Il est possible qu’on finisse, à force de le vouloir, par apercevoir de vagues images dans une boule en cristal. Ce sont les images que nous y plaçons sans nous en douter. Ce que nous prenons pour un tableau étranger se présentant à nous, n’est et ne peut être que la « projection » des figures créées à notre insu par notre cerveau.
Mais, dira-t-on, M. Waller ne pouvait pas imaginer les scènes auxquelles était mêlée la dame dont il est question.
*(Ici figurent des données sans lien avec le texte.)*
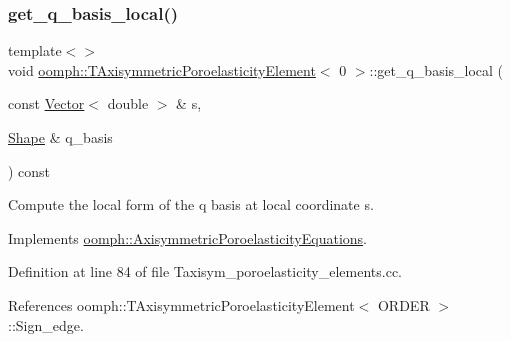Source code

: \mbox{\label{classoomph_1_1TAxisymmetricPoroelasticityElement_ad6ac37a3eabec3e5aab6e7c2e7d65b4e}} 
\subsubsection{\texorpdfstring{get\+\_\+q\+\_\+basis\+\_\+local()}{get\_q\_basis\_local()}\hspace{0.1cm}{\footnotesize\ttfamily [1/3]}}
{\footnotesize\ttfamily template$<$$>$ \\
void \hyperlink{classoomph_1_1TAxisymmetricPoroelasticityElement}{oomph\+::\+T\+Axisymmetric\+Poroelasticity\+Element}$<$ 0 $>$\+::get\+\_\+q\+\_\+basis\+\_\+local (\begin{DoxyParamCaption}\item[{const \hyperlink{classoomph_1_1Vector}{Vector}$<$ double $>$ \&}]{s,  }\item[{\hyperlink{classoomph_1_1Shape}{Shape} \&}]{q\+\_\+basis }\end{DoxyParamCaption}) const\hspace{0.3cm}{\ttfamily [virtual]}}



Compute the local form of the q basis at local coordinate s. 



Implements \hyperlink{classoomph_1_1AxisymmetricPoroelasticityEquations_afe94aaa6d3af8c997c760465b6930c27}{oomph\+::\+Axisymmetric\+Poroelasticity\+Equations}.



Definition at line 84 of file Taxisym\+\_\+poroelasticity\+\_\+elements.\+cc.



References oomph\+::\+T\+Axisymmetric\+Poroelasticity\+Element$<$ O\+R\+D\+E\+R $>$\+::\+Sign\+\_\+edge.

\mbox{\label{classoomph_1_1TAxisymmetricPoroelasticityElement_a2f616b75cf70b2aead5326609ef03c92}} 
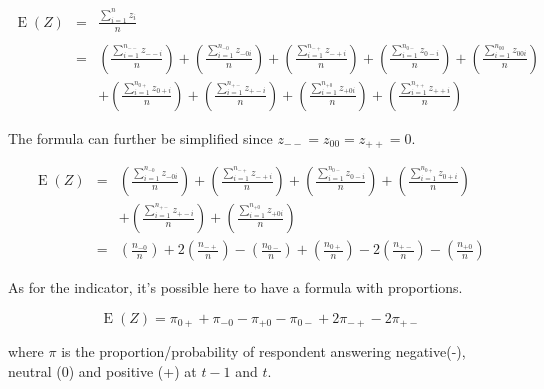 \documentclass[12pt,a4paper,oneside]{book}
\DeclareMathOperator{\E}{E}
\begin{document}
\begin{eqnarray}
    \E(Z) &=&  \frac{ \sum_{i=1}^n z_i}{n} \\ \nonumber \\
        &=& \left( \frac{ \sum_{i=1}^{n_{--}} z_{--i}}{n} \right)
     + \left( \frac{\sum_{i=1}^{n_{-0}} z_{-0i} }{n} \right)
    + \left( \frac{\sum_{i=1}^{n_{-+}} z_{-+i}}{n} \right)
    + \left( \frac{\sum_{i=1}^{n_{0-}} z_{0-i} }{n} \right)
    + \left( \frac{\sum_{i=1}^{n_{00}} z_{00i} }{n} \right) \nonumber  \\
    &&  + \left( \frac{\sum_{i=1}^{n_{0+}} z_{0+i}}{n} \right)
    + \left( \frac{\sum_{i=1}^{n_{+-}} z_{+-i} }{n} \right)
    + \left( \frac{\sum_{i=1}^{n_{+0}} z_{+0i} }{n} \right)
    + \left( \frac{\sum_{i=1}^{n_{++}} z_{++i}}{n} \right)
\end{eqnarray}

The formula can further be simplified since $z_{--} = z_{00} = z_{++} = 0$.

\begin{eqnarray}
    \E(Z) &=&  
     \left( \frac{\sum_{i=1}^{n_{-0}} z_{-0i} }{n} \right)
    + \left( \frac{\sum_{i=1}^{n_{-+}} z_{-+i}}{n} \right)
    + \left( \frac{\sum_{i=1}^{n_{0-}} z_{0-i} }{n} \right)
    + \left( \frac{\sum_{i=1}^{n_{0+}} z_{0+i}}{n} \right) \nonumber \\
&&  + \left( \frac{\sum_{i=1}^{n_{+-}} z_{+-i} }{n} \right)
    + \left( \frac{\sum_{i=1}^{n_{+0}} z_{+0i} }{n} \right) \\
    &=&  
        \left( \frac{n_{-0}}{n} \right)
    + 2 \left( \frac{n_{-+}}{n} \right)
    -   \left( \frac{n_{0-}}{n} \right)
    +   \left( \frac{n_{0+}}{n} \right) 
    - 2 \left( \frac{n_{+-}}{n} \right)
    -   \left( \frac{n_{+0}}{n} \right)
\end{eqnarray}




As for the indicator, it's possible here to have a formula with proportions.


\begin{equation}
    \E(Z) = \pi_{0+} + \pi_{-0} - \pi_{+0} - \pi_{0-} +2\pi_{-+} -2\pi_{+-} \label{eq:unweighted proprotion EIR}
\end{equation}

where $\pi$ is the proportion/probability of respondent answering negative(-), neutral (0) and positive (+) at $t-1$ and $t$. 
\end{document}
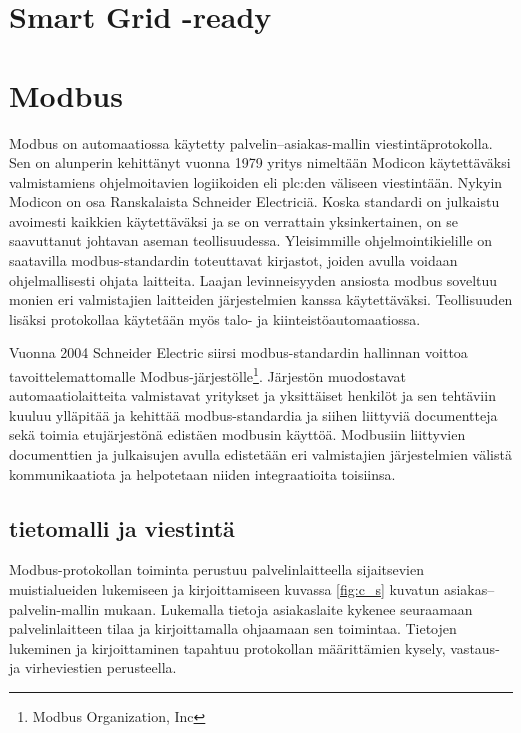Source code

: \section{Smart Grid -ready}


\section{Modbus}

  Modbus on automaatiossa käytetty palvelin--asiakas-mallin viestintäprotokolla. Sen on alunperin kehittänyt vuonna 1979 yritys nimeltään Modicon käytettäväksi valmistamiens ohjelmoitavien logiikoiden eli \Gls{plc}:den väliseen viestintään. Nykyin Modicon on osa Ranskalaista Schneider Electriciä. Koska standardi on julkaistu avoimesti kaikkien käytettäväksi ja se on verrattain yksinkertainen, on se saavuttanut johtavan aseman teollisuudessa. Yleisimmille ohjelmointikielille on saatavilla modbus-standardin toteuttavat kirjastot, joiden avulla voidaan ohjelmallisesti  ohjata laitteita. Laajan levinneisyyden ansiosta modbus soveltuu monien eri valmistajien laitteiden järjestelmien kanssa käytettäväksi. Teollisuuden lisäksi protokollaa käytetään myös talo- ja kiinteistöautomaatiossa.\parencite{sousaPortugal, modbusAppSpec, modbusOrg}

  Vuonna 2004 Schneider Electric siirsi modbus-standardin hallinnan voittoa tavoittelemattomalle Modbus-järjestölle\footnote{Modbus Organization, Inc}. Järjestön muodostavat automaatiolaitteita valmistavat yritykset ja yksittäiset henkilöt ja sen tehtäviin kuuluu ylläpitää ja kehittää modbus-standardia ja siihen liittyviä documentteja sekä toimia etujärjestönä edistäen modbusin käyttöä. Modbusiin liittyvien documenttien ja julkaisujen avulla edistetään eri valmistajien järjestelmien välistä kommunikaatiota ja helpotetaan niiden integraatioita toisiinsa.  \parencite{modbusOrg}

  \subsection{tietomalli ja viestintä}

  Modbus-protokollan toiminta perustuu palvelinlaitteella sijaitsevien muistialueiden lukemiseen ja kirjoittamiseen kuvassa \ref{fig:c_s} kuvatun asiakas--palvelin-mallin mukaan.  Lukemalla tietoja asiakaslaite kykenee seuraamaan palvelinlaitteen tilaa ja kirjoittamalla ohjaamaan sen toimintaa. Tietojen lukeminen ja kirjoittaminen tapahtuu protokollan määrittämien kysely, vastaus- ja virheviestien perusteella.

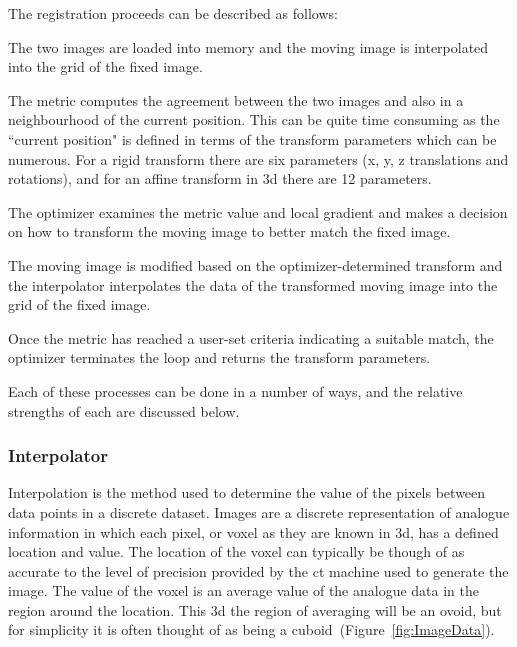 The registration proceeds can be described as follows:
\begin{inparaenum}[(i)]
\item The two images are loaded into memory and the moving image is interpolated into the grid of the fixed image.
\item The metric computes the agreement between the two images and also in a neighbourhood of the current position.
This can be quite time consuming as the ``current position" is defined in terms of the transform parameters which can be numerous.
For a rigid transform there are six parameters (x, y, z translations and rotations), and for an affine transform in \acs{3d} there are 12 parameters.
\item The optimizer examines the metric value and local gradient and makes a decision on how to transform the moving image to better match the fixed image.
\item The moving image is modified based on the optimizer-determined transform and the interpolator interpolates the data of the transformed moving image into the grid of the fixed image.
\item Once the metric has reached a user-set criteria indicating a suitable match, the optimizer terminates the loop and returns the transform parameters.
\end{inparaenum}
Each of these processes can be done in a number of ways, and the relative strengths of each are discussed below.

\subsubsection{Interpolator}
\label{sec:dvc_implement_register_interpolator}
Interpolation is the method used to determine the value of the pixels between data points in a discrete dataset.
Images are a discrete representation of analogue information in which each pixel, or voxel as they are known in \ac{3d}, has a defined location and value.
The location of the voxel can typically be though of as accurate to the level of precision provided by the \ac{ct} machine used to generate the image.
The value of the voxel is an average value of the analogue data in the region around the location.
This \ac{3d} the region of averaging will be an ovoid, but for simplicity it is often thought of as being a cuboid~(Figure~\ref{fig:ImageData}).


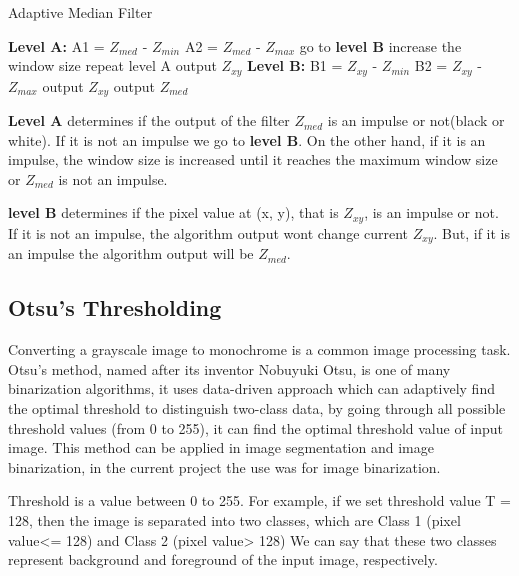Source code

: \begin{algorithm}[t]
	\caption{Adaptive Median Filter}
	\label{Algo2}
	\begin{spacing}{1.5}
		\begin{algorithmic}[1]
			\State \textbf{Level A:}
			\State A1 = $Z_{med}$ - $Z_{min}$
			\State A2 = $Z_{med}$ - $Z_{max}$
			\State go to \textbf{level B}
			\Else
			\State increase the window size
			\State repeat level A
			\Else 
			\State output $Z_{xy}$
			\EndIf
			\EndIf
			\State \textbf{Level B:}
			\State B1 =  $Z_{xy}$ -  $Z_{min}$
			\State B2 =  $Z_{xy}$ -  $Z_{max}$
			\State output $Z_{xy}$
			\Else
			\State output $Z_{med}$
			\EndIf
		\end{algorithmic}
	\end{spacing}
\end{algorithm}

\vspace{4cm}

\textbf{Level A} determines if the output of the filter $Z_{med}$ is an impulse or not(black or white). If it is not an impulse we go to \textbf{level B}. On the other hand, if it is an impulse, the window size is increased until it reaches the maximum window size or $Z_{med}$ is not an impulse. 

\textbf{level B} determines if the pixel value at (x, y), that is $Z_{xy}$, is an impulse or not. If it is not an impulse, the algorithm output wont change current $Z_{xy}$. But, if it is an impulse the algorithm output will be  $Z_{med}$. 

\subsection{Otsu’s Thresholding}

Converting a grayscale image to monochrome is a common image
processing task. Otsu's method, named after its inventor Nobuyuki Otsu, is one of many binarization algorithms, it uses data-driven approach which can adaptively find the optimal threshold to distinguish two-class data, by going through all possible threshold values (from 0 to 255), it can find the optimal threshold value of input image. This method can be applied in image segmentation and image binarization, in the current project the use was for image binarization.

Threshold is a value between 0 to 255. For example, if we set threshold value T = 128, then the image is separated into two classes, which are Class 1 (pixel value<= 128) and Class 2 (pixel value> 128) We can say that these two classes represent background and foreground of the input image, respectively.

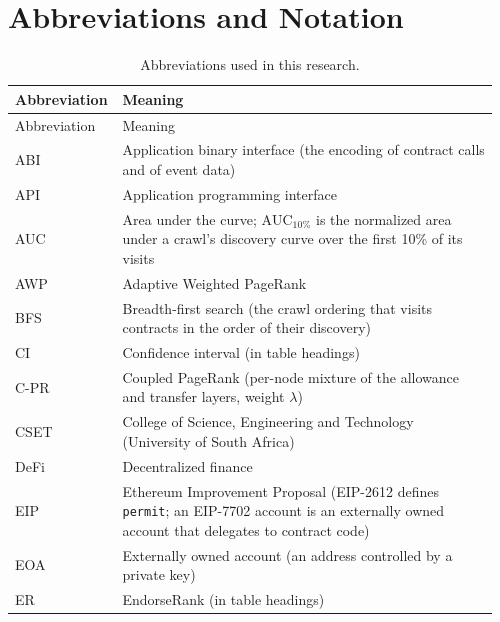 \chapter*{Abbreviations and Notation}
\label{ch:abbreviations}
\let\FrontMatterSavedThetable\thetable
\renewcommand{\thetable}{\Roman{table}}

\begingroup
\small{}\setlength{\tabcolsep}{4pt}\renewcommand{\arraystretch}{1.0}%
\setlength{\LTpre}{2pt}\setlength{\LTpost}{6pt}%
\begin{longtable}{@{}>{\raggedright\arraybackslash}p{0.19\linewidth}p{0.77\linewidth}@{}}
\caption{Abbreviations used in this research.}\label{tab:abbreviations}\\
\toprule
Abbreviation & Meaning \\
\midrule
\endfirsthead
\toprule
Abbreviation & Meaning \\
\midrule
\endhead
\bottomrule
\endfoot
ABI & Application binary interface (the encoding of contract calls and of event data) \\
API & Application programming interface \\
AUC & Area under the curve; $\mathrm{AUC}_{10\%}$ is the normalized area under a crawl's discovery curve over the first 10\% of its visits \\
AWP & Adaptive Weighted PageRank \\
BFS & Breadth-first search (the crawl ordering that visits contracts in the order of their discovery) \\
CI & Confidence interval (in table headings) \\
\mbox{C-PR} & Coupled PageRank (per-node mixture of the allowance and transfer layers, weight $\lambda$) \\
CSET & College of Science, Engineering and Technology (University of South Africa) \\
DeFi & Decentralized finance \\
EIP & Ethereum Improvement Proposal (EIP-2612 defines \texttt{permit}; an EIP-7702 account is an externally owned account that delegates to contract code) \\
EOA & Externally owned account (an address controlled by a private key) \\
ER & EndorseRank (in table headings) \\

\end{longtable}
Ceci est donc vraiment merveilleux. En apparence, oui, mais nullement en réalité. Sans même s’en rendre compte, car des riens, des signes à peu près inappréciables, le docteur a pu « pressentir » la légèreté de la femme mariée qu'il connaissait et la conviction de sa mauvaise conduite s’est sans doute formée à son insu dans ce qu'on pourrait nommer l’arrière-atelier du cerveau.
Dès lors, enfermé au milieu de l'obscurité, il a cru voir et a « vu » les scènes qui se jouaient en lui-même. C’est une sorte d’hallucination. D'ailleurs placez vous en milieu absolument noir, fixez un point déterminé, et vous ne tarderez pas à remarquer des lueurs fugitives passant devant vos yeux. Or, ces lueurs n’existent pas, elles ne peuvent pas exister, et, néanmoins, vous les voyez.
Les phénomènes des tables tournantes, dont se moquent les esprits superficiels, que les gens sérieux contestent et que les âmes simples attribuent à des êtres immatériels, procèdent de causes identiques.
Ils sont d’ordre matériel et intellectuel. Lorsque des personnes loyales, incapables de se duper les unes les autres, veulent faire « marcher » une table, cette table marche réellement. Il n’y a dans ces mouvement aucune origine surnaturelle. La vérité, c’est que nous dégageons des forces encore indéterminées, qui agissent sur le meuble et le font remuer.
Mais ces mêmes personnes honorables, me direz-vous, font « parler » la table. Celle-ci dit des choses qu’on pense et aussi des choses auxquelles on ne pensait pas. Pour les premières, la transmission s’explique fort naturellement. Nous dictons la réponse instinctivement Pour les secondes, nous nous imaginons que nous ne les pensions pas, tandis qu’elles vivaient au fond de notre cervelle d’une existence obscure qu’il nous est impossible de sentir.
Je suis convaincu que la science finira par établir ces vérités. Pour ma part, peut-être vous en donnerai-je avant longtemps une preuve des plus curieuses et absolument incontestable.